**Activity**.
Go through the data and copy each line where the string "article" appears.

**Stored data entries**.
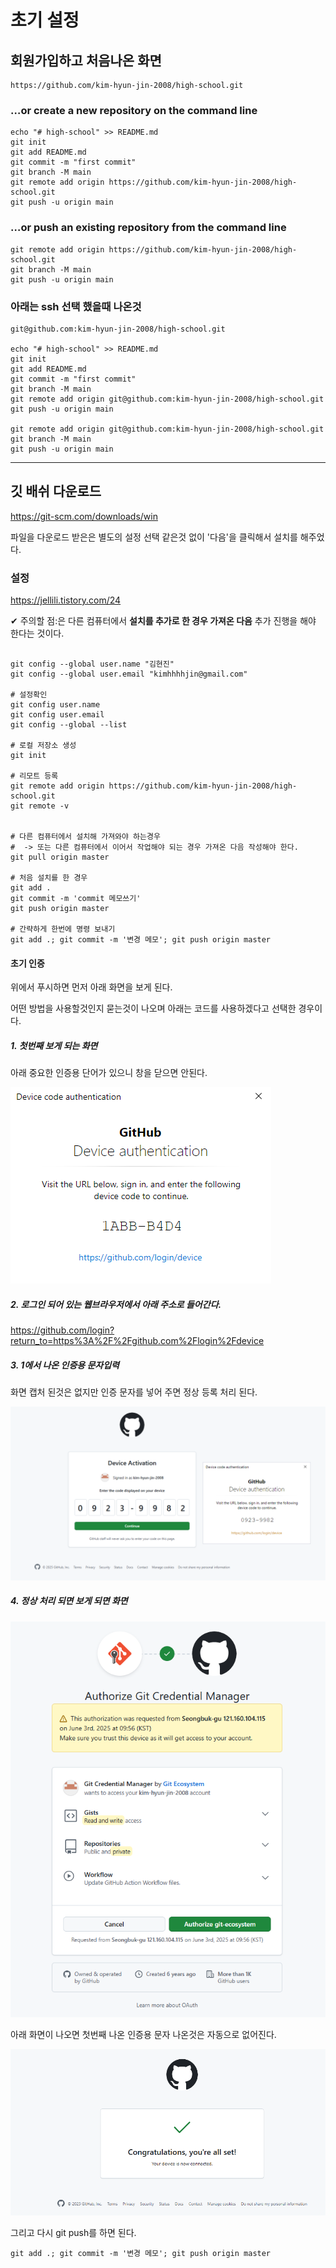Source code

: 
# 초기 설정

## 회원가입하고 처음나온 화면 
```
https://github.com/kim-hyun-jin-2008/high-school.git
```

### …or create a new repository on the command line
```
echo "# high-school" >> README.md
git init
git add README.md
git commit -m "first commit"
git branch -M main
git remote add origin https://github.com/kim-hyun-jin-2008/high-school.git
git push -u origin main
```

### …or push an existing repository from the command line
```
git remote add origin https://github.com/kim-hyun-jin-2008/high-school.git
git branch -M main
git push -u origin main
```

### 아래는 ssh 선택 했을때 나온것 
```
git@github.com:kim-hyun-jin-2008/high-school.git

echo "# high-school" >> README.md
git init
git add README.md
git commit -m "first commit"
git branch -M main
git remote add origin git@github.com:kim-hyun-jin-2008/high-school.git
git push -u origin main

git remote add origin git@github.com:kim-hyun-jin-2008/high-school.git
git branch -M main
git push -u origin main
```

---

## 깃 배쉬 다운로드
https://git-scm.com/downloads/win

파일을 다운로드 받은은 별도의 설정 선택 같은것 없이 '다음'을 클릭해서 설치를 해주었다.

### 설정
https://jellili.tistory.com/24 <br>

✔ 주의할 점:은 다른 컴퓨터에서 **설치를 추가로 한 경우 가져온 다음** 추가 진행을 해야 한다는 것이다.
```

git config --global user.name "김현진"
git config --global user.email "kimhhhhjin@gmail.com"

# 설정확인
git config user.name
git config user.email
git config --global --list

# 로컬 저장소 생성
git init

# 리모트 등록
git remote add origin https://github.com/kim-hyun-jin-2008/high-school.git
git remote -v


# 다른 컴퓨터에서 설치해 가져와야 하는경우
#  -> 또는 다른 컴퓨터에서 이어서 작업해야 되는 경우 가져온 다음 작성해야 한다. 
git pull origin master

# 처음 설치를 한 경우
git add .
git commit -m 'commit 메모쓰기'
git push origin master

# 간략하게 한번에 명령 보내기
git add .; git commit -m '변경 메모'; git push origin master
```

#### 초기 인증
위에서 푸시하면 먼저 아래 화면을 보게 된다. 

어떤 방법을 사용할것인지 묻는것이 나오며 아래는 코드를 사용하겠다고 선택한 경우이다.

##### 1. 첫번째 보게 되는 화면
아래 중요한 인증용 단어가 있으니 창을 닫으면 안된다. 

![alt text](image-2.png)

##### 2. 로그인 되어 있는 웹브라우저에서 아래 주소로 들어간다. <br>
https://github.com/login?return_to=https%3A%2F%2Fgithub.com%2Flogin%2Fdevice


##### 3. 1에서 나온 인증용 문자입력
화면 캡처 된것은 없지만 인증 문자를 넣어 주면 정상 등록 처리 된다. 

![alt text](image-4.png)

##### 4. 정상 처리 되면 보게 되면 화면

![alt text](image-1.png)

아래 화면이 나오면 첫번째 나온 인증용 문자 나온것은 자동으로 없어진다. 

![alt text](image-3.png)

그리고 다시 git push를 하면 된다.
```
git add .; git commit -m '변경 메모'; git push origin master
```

...

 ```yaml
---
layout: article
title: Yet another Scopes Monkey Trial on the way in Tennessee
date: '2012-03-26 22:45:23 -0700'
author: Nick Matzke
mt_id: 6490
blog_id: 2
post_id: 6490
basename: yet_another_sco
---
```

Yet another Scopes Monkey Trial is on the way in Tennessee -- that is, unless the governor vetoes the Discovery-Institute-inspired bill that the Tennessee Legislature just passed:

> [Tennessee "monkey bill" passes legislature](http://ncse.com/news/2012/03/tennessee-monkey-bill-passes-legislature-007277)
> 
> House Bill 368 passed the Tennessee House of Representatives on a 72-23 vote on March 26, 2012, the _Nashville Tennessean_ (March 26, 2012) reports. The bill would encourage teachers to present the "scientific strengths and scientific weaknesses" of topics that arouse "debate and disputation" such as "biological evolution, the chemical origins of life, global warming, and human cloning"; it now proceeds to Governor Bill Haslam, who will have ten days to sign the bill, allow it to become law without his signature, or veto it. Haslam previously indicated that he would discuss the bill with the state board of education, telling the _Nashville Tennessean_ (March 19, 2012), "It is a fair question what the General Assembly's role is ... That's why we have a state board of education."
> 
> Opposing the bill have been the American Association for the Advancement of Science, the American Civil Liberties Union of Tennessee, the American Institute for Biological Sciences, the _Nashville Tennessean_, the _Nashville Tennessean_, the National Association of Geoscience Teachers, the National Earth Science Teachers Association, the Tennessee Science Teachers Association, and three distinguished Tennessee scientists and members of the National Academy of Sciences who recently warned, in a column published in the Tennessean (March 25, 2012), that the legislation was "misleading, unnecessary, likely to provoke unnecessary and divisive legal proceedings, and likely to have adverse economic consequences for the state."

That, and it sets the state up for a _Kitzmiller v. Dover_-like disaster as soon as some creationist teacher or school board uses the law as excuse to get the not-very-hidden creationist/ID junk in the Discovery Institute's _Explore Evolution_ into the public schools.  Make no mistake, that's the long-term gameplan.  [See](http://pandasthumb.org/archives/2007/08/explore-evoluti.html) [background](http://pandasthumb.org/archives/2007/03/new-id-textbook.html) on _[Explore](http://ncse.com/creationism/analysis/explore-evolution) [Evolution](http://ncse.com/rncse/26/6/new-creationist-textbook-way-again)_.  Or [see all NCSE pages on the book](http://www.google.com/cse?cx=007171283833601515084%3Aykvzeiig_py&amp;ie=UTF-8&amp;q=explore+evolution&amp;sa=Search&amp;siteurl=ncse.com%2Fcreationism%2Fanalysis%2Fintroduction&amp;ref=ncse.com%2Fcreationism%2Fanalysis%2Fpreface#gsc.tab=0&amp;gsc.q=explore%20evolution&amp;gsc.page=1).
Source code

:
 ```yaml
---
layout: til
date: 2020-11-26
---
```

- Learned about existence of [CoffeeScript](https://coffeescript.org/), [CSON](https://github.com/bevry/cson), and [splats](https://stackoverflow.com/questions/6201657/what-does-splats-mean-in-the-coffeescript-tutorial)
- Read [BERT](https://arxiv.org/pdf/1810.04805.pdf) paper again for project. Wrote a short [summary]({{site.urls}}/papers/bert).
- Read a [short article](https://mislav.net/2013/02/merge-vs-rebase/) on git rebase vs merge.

**Task solution**.
layout: article
- Read a [short article](https://mislav.net/2013/02/merge-vs-rebase/) on git rebase vs merge.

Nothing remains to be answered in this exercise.